- **TASK PROMPT**
Pull every line with "section" from the data.
Start of DATA FOR ANALYSIS
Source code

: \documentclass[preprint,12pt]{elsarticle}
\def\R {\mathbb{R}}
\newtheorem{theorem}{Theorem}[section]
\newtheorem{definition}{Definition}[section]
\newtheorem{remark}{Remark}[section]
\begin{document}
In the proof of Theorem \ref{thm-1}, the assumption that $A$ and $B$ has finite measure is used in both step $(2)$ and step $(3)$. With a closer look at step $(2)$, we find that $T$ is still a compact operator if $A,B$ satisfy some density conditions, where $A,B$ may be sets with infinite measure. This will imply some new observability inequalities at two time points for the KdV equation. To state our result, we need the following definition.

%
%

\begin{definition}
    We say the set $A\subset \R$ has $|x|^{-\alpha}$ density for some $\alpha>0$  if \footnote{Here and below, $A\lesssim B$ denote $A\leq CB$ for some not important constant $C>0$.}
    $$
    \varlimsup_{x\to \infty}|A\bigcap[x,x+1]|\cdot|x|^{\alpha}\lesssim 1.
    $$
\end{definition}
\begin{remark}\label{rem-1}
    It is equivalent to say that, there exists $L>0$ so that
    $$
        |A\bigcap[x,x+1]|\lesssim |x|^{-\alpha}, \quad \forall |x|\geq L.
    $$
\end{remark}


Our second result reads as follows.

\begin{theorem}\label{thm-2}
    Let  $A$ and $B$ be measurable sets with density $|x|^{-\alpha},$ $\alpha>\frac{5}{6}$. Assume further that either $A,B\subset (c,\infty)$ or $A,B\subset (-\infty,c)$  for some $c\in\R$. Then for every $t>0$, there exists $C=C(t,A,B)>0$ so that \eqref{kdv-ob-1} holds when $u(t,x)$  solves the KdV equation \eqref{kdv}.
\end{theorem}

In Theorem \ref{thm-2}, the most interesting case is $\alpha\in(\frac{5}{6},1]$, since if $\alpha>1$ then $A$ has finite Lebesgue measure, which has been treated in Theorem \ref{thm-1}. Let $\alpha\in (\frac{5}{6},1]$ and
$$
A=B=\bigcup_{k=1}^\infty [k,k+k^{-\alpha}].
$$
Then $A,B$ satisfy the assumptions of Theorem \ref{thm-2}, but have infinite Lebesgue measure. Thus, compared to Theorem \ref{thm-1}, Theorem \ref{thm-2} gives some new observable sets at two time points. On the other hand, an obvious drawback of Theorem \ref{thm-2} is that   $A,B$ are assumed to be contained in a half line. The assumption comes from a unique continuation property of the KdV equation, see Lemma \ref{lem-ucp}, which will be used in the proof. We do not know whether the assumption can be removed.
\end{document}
End of DATA FOR ANALYSIS
- **RESULT**
\newtheorem{theorem}{Theorem}[section]
\newtheorem{definition}{Definition}[section]
\newtheorem{remark}{Remark}[section]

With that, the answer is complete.